## Task brief:
Please reproduce the listing below exactly, leaving out every picture.

▼▼▼

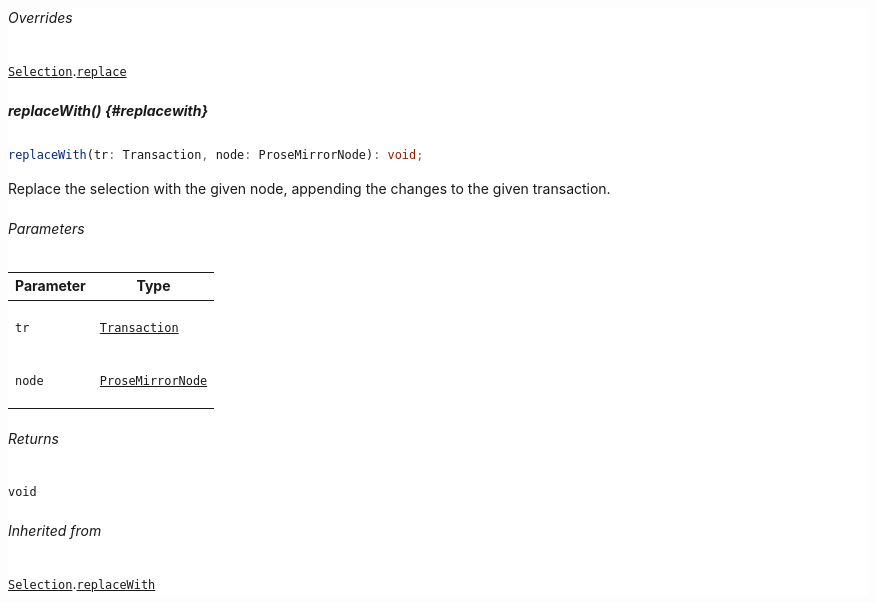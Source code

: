 ###### Overrides

[`Selection`](#selection-1).[`replace`](#replace-4)

##### replaceWith() {#replacewith}

```ts
replaceWith(tr: Transaction, node: ProseMirrorNode): void;
```

Replace the selection with the given node, appending the changes
to the given transaction.

###### Parameters

<table>
<thead>
<tr>
<th>Parameter</th>
<th>Type</th>
</tr>
</thead>
<tbody>
<tr>
<td>

`tr`

</td>
<td>

[`Transaction`](#transaction)

</td>
</tr>
<tr>
<td>

`node`

</td>
<td>

[`ProseMirrorNode`](model.md#prosemirrornode)

</td>
</tr>
</tbody>
</table>

###### Returns

`void`



###### Inherited from

[`Selection`](#selection-1).[`replaceWith`](#replacewith-4)
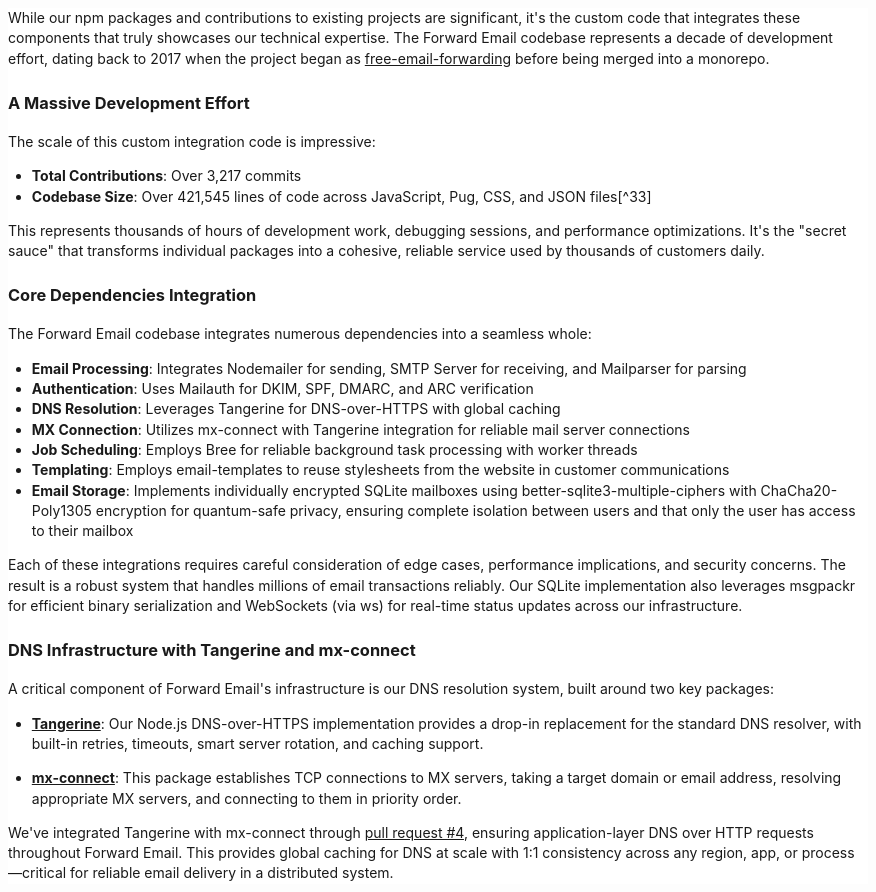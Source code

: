 While our npm packages and contributions to existing projects are significant, it's the custom code that integrates these components that truly showcases our technical expertise. The Forward Email codebase represents a decade of development effort, dating back to 2017 when the project began as [free-email-forwarding](https://github.com/forwardemail/free-email-forwarding) before being merged into a monorepo.

### A Massive Development Effort

The scale of this custom integration code is impressive:

* **Total Contributions**: Over 3,217 commits
* **Codebase Size**: Over 421,545 lines of code across JavaScript, Pug, CSS, and JSON files\[^33]

This represents thousands of hours of development work, debugging sessions, and performance optimizations. It's the "secret sauce" that transforms individual packages into a cohesive, reliable service used by thousands of customers daily.

### Core Dependencies Integration

The Forward Email codebase integrates numerous dependencies into a seamless whole:

* **Email Processing**: Integrates Nodemailer for sending, SMTP Server for receiving, and Mailparser for parsing
* **Authentication**: Uses Mailauth for DKIM, SPF, DMARC, and ARC verification
* **DNS Resolution**: Leverages Tangerine for DNS-over-HTTPS with global caching
* **MX Connection**: Utilizes mx-connect with Tangerine integration for reliable mail server connections
* **Job Scheduling**: Employs Bree for reliable background task processing with worker threads
* **Templating**: Employs email-templates to reuse stylesheets from the website in customer communications
* **Email Storage**: Implements individually encrypted SQLite mailboxes using better-sqlite3-multiple-ciphers with ChaCha20-Poly1305 encryption for quantum-safe privacy, ensuring complete isolation between users and that only the user has access to their mailbox

Each of these integrations requires careful consideration of edge cases, performance implications, and security concerns. The result is a robust system that handles millions of email transactions reliably. Our SQLite implementation also leverages msgpackr for efficient binary serialization and WebSockets (via ws) for real-time status updates across our infrastructure.

### DNS Infrastructure with Tangerine and mx-connect

A critical component of Forward Email's infrastructure is our DNS resolution system, built around two key packages:

* **[Tangerine](https://github.com/forwardemail/nodejs-dns-over-https-tangerine)**: Our Node.js DNS-over-HTTPS implementation provides a drop-in replacement for the standard DNS resolver, with built-in retries, timeouts, smart server rotation, and caching support.

* **[mx-connect](https://github.com/zone-eu/mx-connect)**: This package establishes TCP connections to MX servers, taking a target domain or email address, resolving appropriate MX servers, and connecting to them in priority order.

We've integrated Tangerine with mx-connect through [pull request #4](https://github.com/zone-eu/mx-connect/pull/4), ensuring application-layer DNS over HTTP requests throughout Forward Email. This provides global caching for DNS at scale with 1:1 consistency across any region, app, or process—critical for reliable email delivery in a distributed system.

▲▲▲

## Exercise response:
Source code

: ###### Overrides

[`Selection`](#selection-1).[`replace`](#replace-4)

##### replaceWith() {#replacewith}

```ts
replaceWith(tr: Transaction, node: ProseMirrorNode): void;
```

Replace the selection with the given node, appending the changes
to the given transaction.

###### Parameters

<table>
<thead>
<tr>
<th>Parameter</th>
<th>Type</th>
</tr>
</thead>
<tbody>
<tr>
<td>

`tr`

</td>
<td>

[`Transaction`](#transaction)

</td>
</tr>
<tr>
<td>

`node`

</td>
<td>

[`ProseMirrorNode`](model.md#prosemirrornode)

</td>
</tr>
</tbody>
</table>

###### Returns

`void`



###### Inherited from

[`Selection`](#selection-1).[`replaceWith`](#replacewith-4)
Source code

: While our npm packages and contributions to existing projects are significant, it's the custom code that integrates these components that truly showcases our technical expertise. The Forward Email codebase represents a decade of development effort, dating back to 2017 when the project began as [free-email-forwarding](https://github.com/forwardemail/free-email-forwarding) before being merged into a monorepo.

### A Massive Development Effort

The scale of this custom integration code is impressive:

* **Total Contributions**: Over 3,217 commits
* **Codebase Size**: Over 421,545 lines of code across JavaScript, Pug, CSS, and JSON files\[^33]

This represents thousands of hours of development work, debugging sessions, and performance optimizations. It's the "secret sauce" that transforms individual packages into a cohesive, reliable service used by thousands of customers daily.

### Core Dependencies Integration

The Forward Email codebase integrates numerous dependencies into a seamless whole:

* **Email Processing**: Integrates Nodemailer for sending, SMTP Server for receiving, and Mailparser for parsing
* **Authentication**: Uses Mailauth for DKIM, SPF, DMARC, and ARC verification
* **DNS Resolution**: Leverages Tangerine for DNS-over-HTTPS with global caching
* **MX Connection**: Utilizes mx-connect with Tangerine integration for reliable mail server connections
* **Job Scheduling**: Employs Bree for reliable background task processing with worker threads
* **Templating**: Employs email-templates to reuse stylesheets from the website in customer communications
* **Email Storage**: Implements individually encrypted SQLite mailboxes using better-sqlite3-multiple-ciphers with ChaCha20-Poly1305 encryption for quantum-safe privacy, ensuring complete isolation between users and that only the user has access to their mailbox

Each of these integrations requires careful consideration of edge cases, performance implications, and security concerns. The result is a robust system that handles millions of email transactions reliably. Our SQLite implementation also leverages msgpackr for efficient binary serialization and WebSockets (via ws) for real-time status updates across our infrastructure.

### DNS Infrastructure with Tangerine and mx-connect

A critical component of Forward Email's infrastructure is our DNS resolution system, built around two key packages:

* **[Tangerine](https://github.com/forwardemail/nodejs-dns-over-https-tangerine)**: Our Node.js DNS-over-HTTPS implementation provides a drop-in replacement for the standard DNS resolver, with built-in retries, timeouts, smart server rotation, and caching support.

* **[mx-connect](https://github.com/zone-eu/mx-connect)**: This package establishes TCP connections to MX servers, taking a target domain or email address, resolving appropriate MX servers, and connecting to them in priority order.

We've integrated Tangerine with mx-connect through [pull request #4](https://github.com/zone-eu/mx-connect/pull/4), ensuring application-layer DNS over HTTP requests throughout Forward Email. This provides global caching for DNS at scale with 1:1 consistency across any region, app, or process—critical for reliable email delivery in a distributed system.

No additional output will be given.